Consequências da estiagem refletem em diversas áreas

De acordo com o Informativo Conjuntural divulgado pela Emater/RS-Ascar, a produção de milho destinado à silagem no estado do Rio Grande do Sul está com uma área cultivada estimada em 348.549 hectares e uma produtividade projetada de 35.518 kg/ha.

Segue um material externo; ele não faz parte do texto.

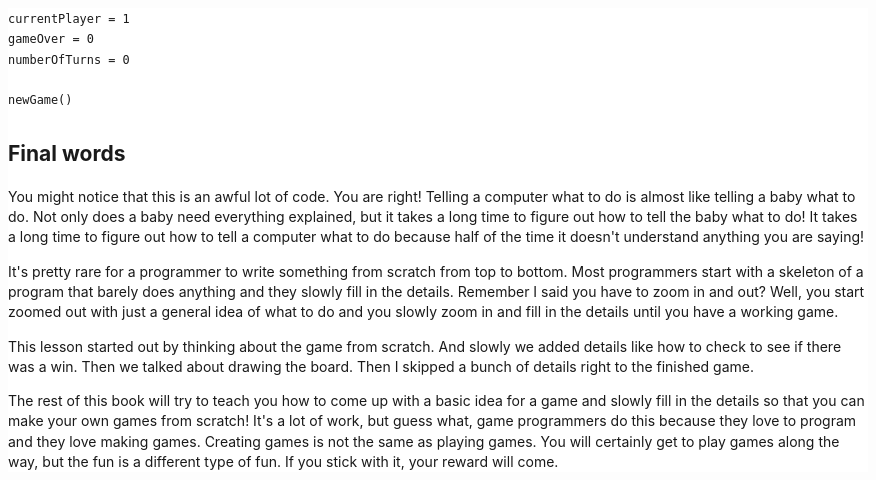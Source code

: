     currentPlayer = 1
    gameOver = 0
    numberOfTurns = 0

    newGame()

Final words
------------------------

You might notice that this is an awful lot of code.  You are right!  Telling a computer what to do is almost like telling a baby what to do.  Not only does a baby need everything explained, but it takes a long time to figure out how to tell the baby what to do!  It takes a long time to figure out how to tell a computer what to do because half of the time it doesn't understand anything you are saying!

It's pretty rare for a programmer to write something from scratch from top to bottom.  Most programmers start with a skeleton of a program that barely does anything and they slowly fill in the details.  Remember I said you have to zoom in and out?  Well, you start zoomed out with just a general idea of what to do and you slowly zoom in and fill in the details until you have a working game.

This lesson started out by thinking about the game from scratch.  And slowly we added details like how to check to see if there was a win.  Then we talked about drawing the board.  Then I skipped a bunch of details right to the finished game.

The rest of this book will try to teach you how to come up with a basic idea for a game and slowly fill in the details so that you can make your own games from scratch!  It's a lot of work, but guess what, game programmers do this because they love to program and they love making games.  Creating games is not the same as playing games.  You will certainly get to play games along the way, but the fun is a different type of fun.  If you stick with it, your reward will come.
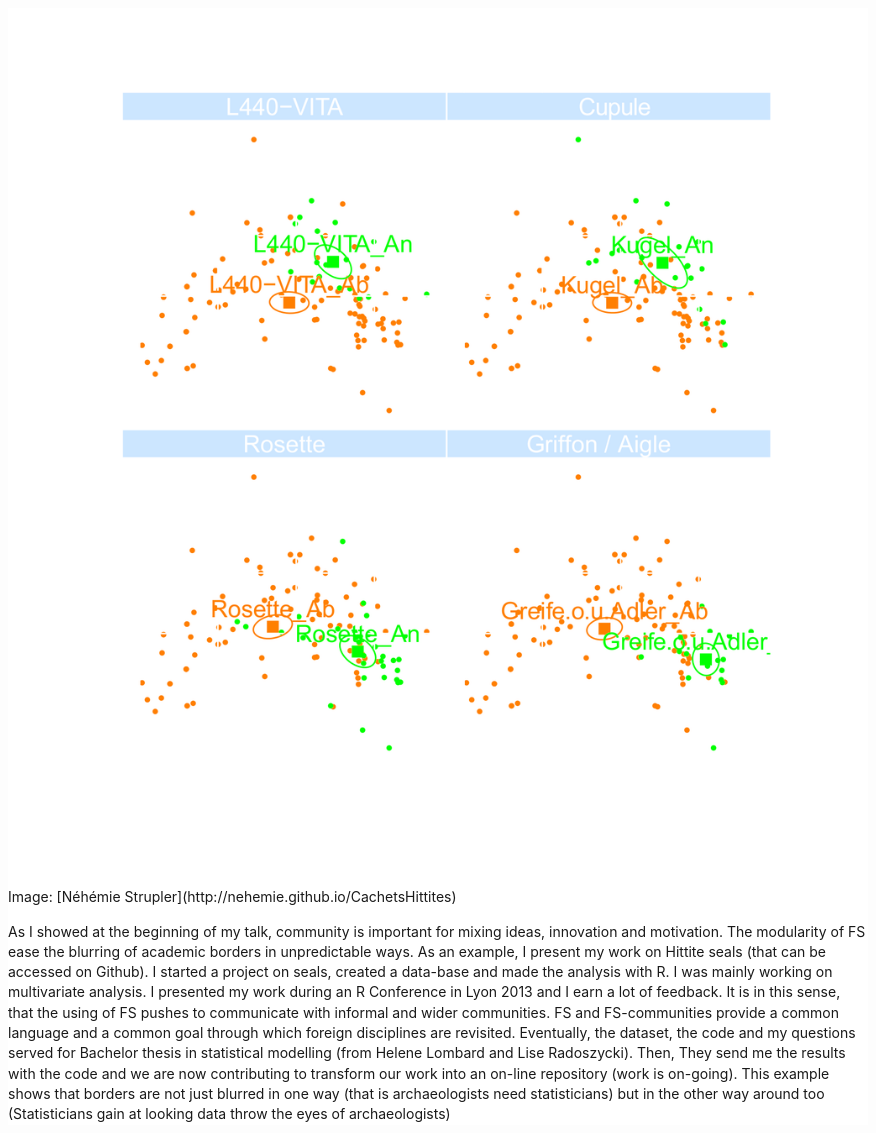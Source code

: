 ![iosa](Images/RSealProject.png)
<footer class="source">Image: [Néhémie Strupler](http://nehemie.github.io/CachetsHittites) </footer>

As I showed at the beginning of my talk, community is important for mixing ideas, innovation and motivation. The modularity of FS ease the blurring of academic borders in unpredictable ways. As an example, I present my work on Hittite seals (that can be accessed on Github). I started a project on seals, created a data-base and made the analysis with R. I was mainly working on multivariate analysis. I presented my work during an R Conference in Lyon 2013 and I earn a lot of feedback. It is in this sense, that the using of FS pushes to communicate with informal and wider communities. FS and FS-communities provide a common language and a common goal through which foreign disciplines are revisited. 
Eventually, the dataset, the code and my questions served for Bachelor thesis in statistical modelling (from Helene Lombard and Lise Radoszycki). Then, They send me the results with the code and we are now contributing to transform our work into an on-line repository (work is on-going).  This example shows that borders are not just blurred in one way (that is archaeologists need statisticians) but in the other way around too (Statisticians gain at looking data throw the eyes of archaeologists)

Na região administrativa de Bagé, a ensilagem continua em municípios com muitos rebanhos leiteiros na região da Campanha. Devido à estiagem, muitas áreas originalmente plantadas para grãos foram transferidas para a produção de silagem. Em lugares como Aceguá, onde 40% da área plantada está dedicada a isso, as perdas atingem 20%. Já em Candiota, as perdas são de 40%, com 15% da área cultivada para a ensilagem. Em Hulha Negra, as lavouras plantadas entre o final de novembro e início de dezembro tiveram baixa produtividade devido a problemas como falhas na plantação e desenvolvimento vegetativo comprometido pelo excesso de umidade e altas temperaturas.

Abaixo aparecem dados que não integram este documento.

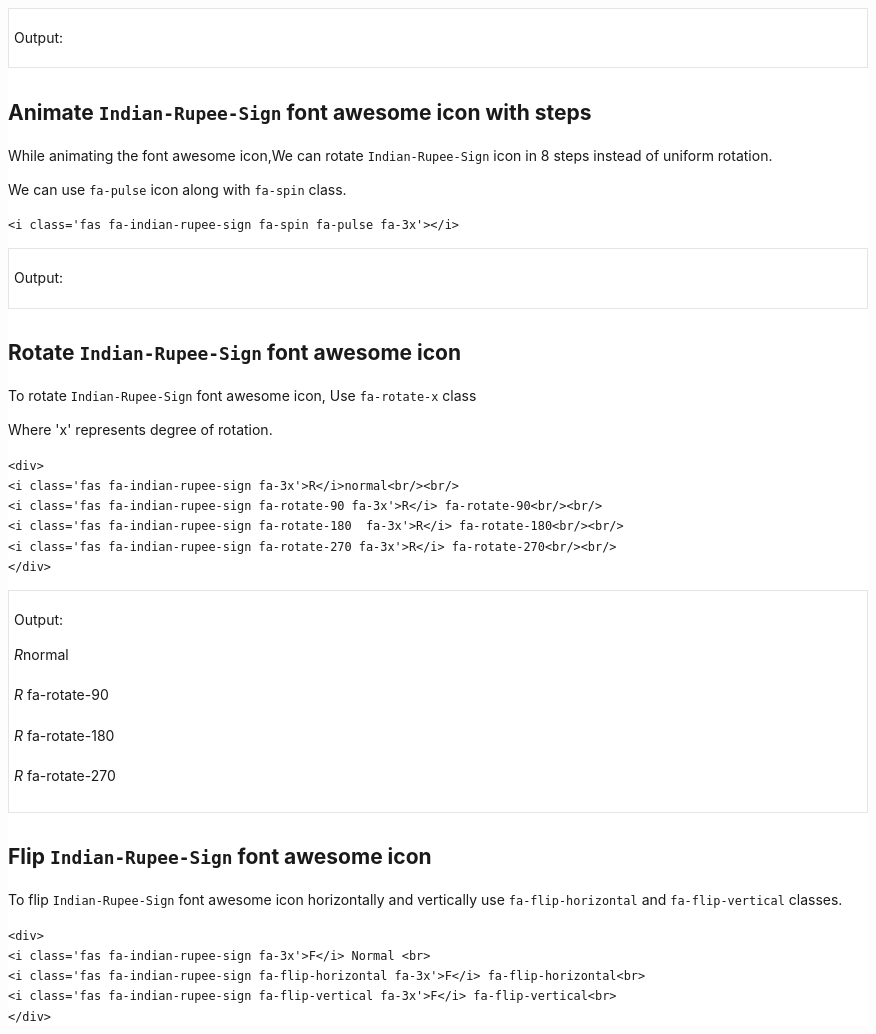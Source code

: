 <div style='border:1px solid rgba(0,0,0,.1);margin-bottom:10px;padding:5px;'>
<p>Output:</p>


<i class='fas fa-indian-rupee-sign fa-spin fa-3x'></i>
</div>

## Animate `Indian-Rupee-Sign` font awesome icon with steps
While animating the font awesome icon,We can rotate `Indian-Rupee-Sign` icon in 8 steps instead of uniform rotation.

We can use `fa-pulse` icon along with `fa-spin` class.
```
<i class='fas fa-indian-rupee-sign fa-spin fa-pulse fa-3x'></i>
```

<div style='border:1px solid rgba(0,0,0,.1);margin-bottom:10px;padding:5px;'>
<p>Output:</p>


<i class='fas fa-indian-rupee-sign fa-spin fa-pulse fa-3x'></i>
</div>

## Rotate `Indian-Rupee-Sign` font awesome icon
 To rotate `Indian-Rupee-Sign` font awesome icon, Use `fa-rotate-x` class

Where 'x' represents degree of rotation.
```
<div>
<i class='fas fa-indian-rupee-sign fa-3x'>R</i>normal<br/><br/>
<i class='fas fa-indian-rupee-sign fa-rotate-90 fa-3x'>R</i> fa-rotate-90<br/><br/> 
<i class='fas fa-indian-rupee-sign fa-rotate-180  fa-3x'>R</i> fa-rotate-180<br/><br/> 
<i class='fas fa-indian-rupee-sign fa-rotate-270 fa-3x'>R</i> fa-rotate-270<br/><br/>
</div>
```

<div style='border:1px solid rgba(0,0,0,.1);margin-bottom:10px;padding:5px;'>
<p>Output:</p>


<div>
<i class='fas fa-indian-rupee-sign fa-3x'>R</i>normal<br/><br/>
<i class='fas fa-indian-rupee-sign fa-rotate-90 fa-3x'>R</i> fa-rotate-90<br/><br/> 
<i class='fas fa-indian-rupee-sign fa-rotate-180  fa-3x'>R</i> fa-rotate-180<br/><br/> 
<i class='fas fa-indian-rupee-sign fa-rotate-270 fa-3x'>R</i> fa-rotate-270<br/><br/>
</div>
</div>

## Flip `Indian-Rupee-Sign` font awesome icon
 To flip `Indian-Rupee-Sign` font awesome icon horizontally and vertically use `fa-flip-horizontal` and `fa-flip-vertical` classes.

```
<div>
<i class='fas fa-indian-rupee-sign fa-3x'>F</i> Normal <br>
<i class='fas fa-indian-rupee-sign fa-flip-horizontal fa-3x'>F</i> fa-flip-horizontal<br>
<i class='fas fa-indian-rupee-sign fa-flip-vertical fa-3x'>F</i> fa-flip-vertical<br>
</div>
```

Em contrapartida, as lavouras plantadas no final de dezembro e início de janeiro têm bons estandes, mas estão sofrendo com o secamento precoce das folhas por falta de umidade. Os agricultores pretendem colher essas lavouras nos próximos dias, mesmo que os grãos não estejam totalmente desenvolvidos, para evitar maiores perdas no volume e qualidade da silagem, que são agravadas pela secagem das folhas. Além disso, a presença de porcos e javalis tem causado danos adicionais, especialmente pelo tombamento das plantas.
Já na região de Soledade, as lavouras para silagem na safrinha apresentam um padrão adequado. O aumento das chuvas desde o final de fevereiro tem beneficiado o crescimento das lavouras em desenvolvimento vegetativo, avançando para a fase reprodutiva. A maioria das lavouras está na fase de enchimento de grãos, e algumas áreas com semeadura tardia ainda estão recebendo adubações nitrogenadas em cobertura. Nessas áreas, também estão sendo controladas pragas como lagarta-do-cartucho e cigarrinha.